Hanno vissuto altri sportivi nostrani momenti così lunghi di semi-dominio mondiale, per di più destinato a non essere scalfito nel medio periodo? Secondo, portando il tennis azzurro ad atterrare su pianeti finora inesplorati, Sinner è diventato un unicum negli sport individuali conquistando e ri-conquistando trofei mai lontanamente immaginati (Australian Open) o solo di recente sfiorati come Wimbledon. Soprattutto, i suoi trionfi non sono stati frutto di un exploit irripetibile ma la sublimazione di un percorso che si è fatto status. Siamo, insomma, in zona Valentino Rossi, Alberto Tomba e Fausto Coppi ma in uno sport sideralmente più planetario degli altri tre.

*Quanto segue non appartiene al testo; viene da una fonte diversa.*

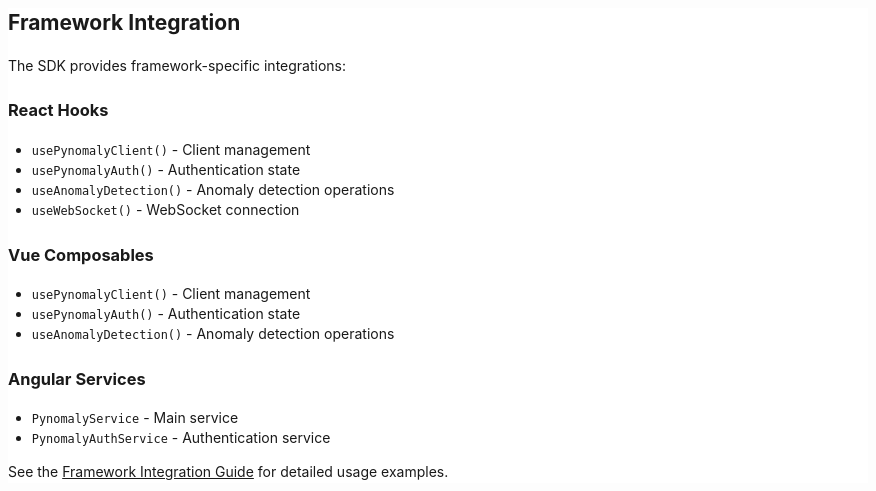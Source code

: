 ## Framework Integration

The SDK provides framework-specific integrations:

### React Hooks

- `usePynomalyClient()` - Client management
- `usePynomalyAuth()` - Authentication state
- `useAnomalyDetection()` - Anomaly detection operations
- `useWebSocket()` - WebSocket connection

### Vue Composables

- `usePynomalyClient()` - Client management
- `usePynomalyAuth()` - Authentication state
- `useAnomalyDetection()` - Anomaly detection operations

### Angular Services

- `PynomalyService` - Main service
- `PynomalyAuthService` - Authentication service

See the [Framework Integration Guide](./framework-integration.md) for detailed usage examples.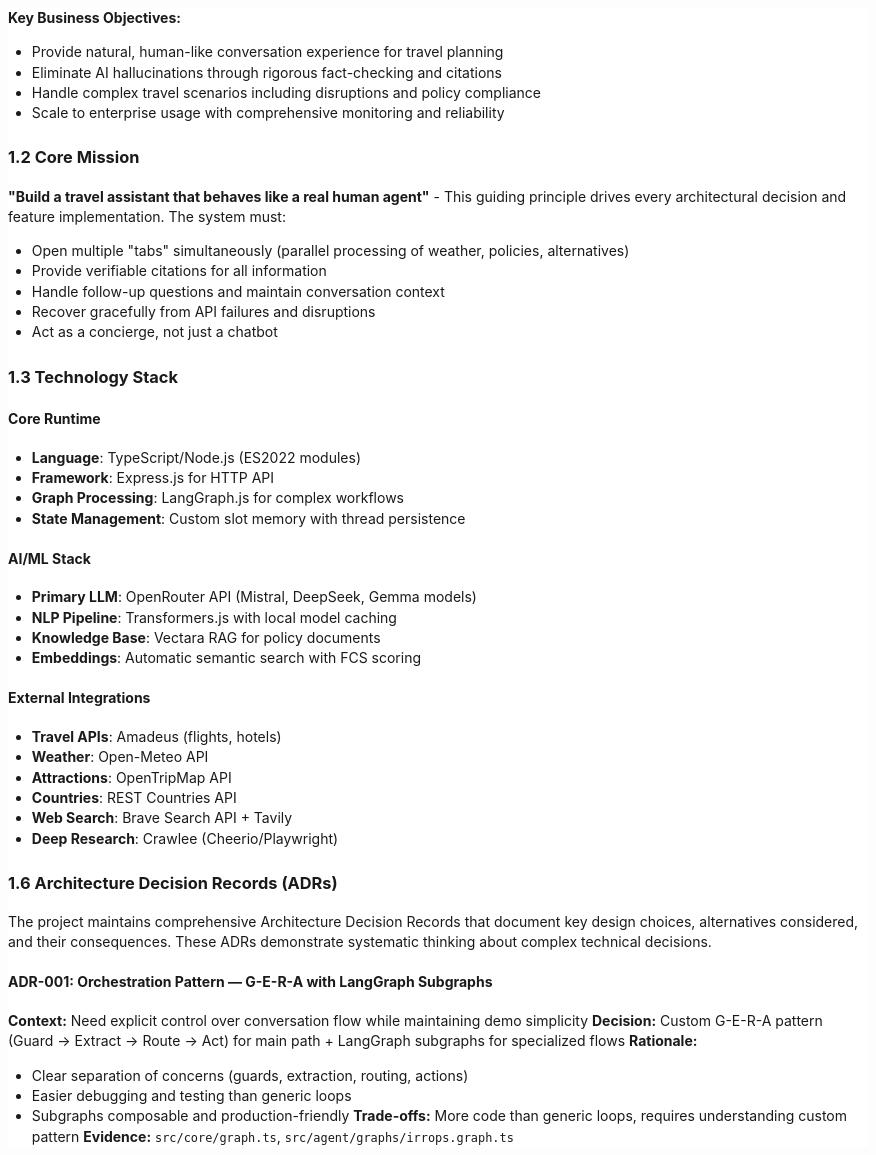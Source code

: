 **Key Business Objectives:**
- Provide natural, human-like conversation experience for travel planning
- Eliminate AI hallucinations through rigorous fact-checking and citations
- Handle complex travel scenarios including disruptions and policy compliance
- Scale to enterprise usage with comprehensive monitoring and reliability

### 1.2 Core Mission

**"Build a travel assistant that behaves like a real human agent"** - This guiding principle drives every architectural decision and feature implementation. The system must:

- Open multiple "tabs" simultaneously (parallel processing of weather, policies, alternatives)
- Provide verifiable citations for all information
- Handle follow-up questions and maintain conversation context
- Recover gracefully from API failures and disruptions
- Act as a concierge, not just a chatbot

### 1.3 Technology Stack

#### Core Runtime
- **Language**: TypeScript/Node.js (ES2022 modules)
- **Framework**: Express.js for HTTP API
- **Graph Processing**: LangGraph.js for complex workflows
- **State Management**: Custom slot memory with thread persistence

#### AI/ML Stack
- **Primary LLM**: OpenRouter API (Mistral, DeepSeek, Gemma models)
- **NLP Pipeline**: Transformers.js with local model caching
- **Knowledge Base**: Vectara RAG for policy documents
- **Embeddings**: Automatic semantic search with FCS scoring

#### External Integrations
- **Travel APIs**: Amadeus (flights, hotels)
- **Weather**: Open-Meteo API
- **Attractions**: OpenTripMap API
- **Countries**: REST Countries API
- **Web Search**: Brave Search API + Tavily
- **Deep Research**: Crawlee (Cheerio/Playwright)

### 1.6 Architecture Decision Records (ADRs)

The project maintains comprehensive Architecture Decision Records that document key design choices, alternatives considered, and their consequences. These ADRs demonstrate systematic thinking about complex technical decisions.

#### ADR-001: Orchestration Pattern — G-E-R-A with LangGraph Subgraphs
**Context:** Need explicit control over conversation flow while maintaining demo simplicity
**Decision:** Custom G-E-R-A pattern (Guard → Extract → Route → Act) for main path + LangGraph subgraphs for specialized flows
**Rationale:**
- Clear separation of concerns (guards, extraction, routing, actions)
- Easier debugging and testing than generic loops
- Subgraphs composable and production-friendly
**Trade-offs:** More code than generic loops, requires understanding custom pattern
**Evidence:** `src/core/graph.ts`, `src/agent/graphs/irrops.graph.ts`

E ha anche il vantaggio di non aver avuto un Agostini o un Thoeni a far dire “e ma…”.

Dulcis in fundo, c’è una circostanza contingente che amplifica le gesta della sua racchetta: Sinner sta vincendo in un periodo di vacche magrissime per la Nazionale di calcio e ne sta prendendo il posto nel racconto mediatico e dunque anche popolare. Nonostante il tennis non si pratichi sul selciato nei vicoli, né le palle da tennis siano mai state una livella sociale come quelle di cuoio, oggi l’uomo venuto giù monti non è un epigono degli Azzurri ma un degno successore. Sinner-Cahill-Vagnozzi come Zoff-Bergomi-Gentile, ma senza urlo e braccia alzate del presidente della Repubblica in tribuna. Tutti incollati alla tv per una semifinale degli Australian Open contro Nole Djokovic in programma all’alba e attaccati agli schermi degli smartphone sotto l’ombrellone per le finali contro Carlos Alcaraz a Parigi e Londra, mentre il presidente Angelo Binaghi gli ha pure costruito la sua Coverciano al Foro Italico. Tutti Sifa, Sinner fanatic. E alzi la mano chi non ha avuto almeno un amico, un parente, un conoscente nei gruppi Whatsapp che sabato non abbia chiesto: “Ma Sinner-Alcaraz la danno in chiaro in tv?”. Ce ne andiamo a Church Road, Beppe.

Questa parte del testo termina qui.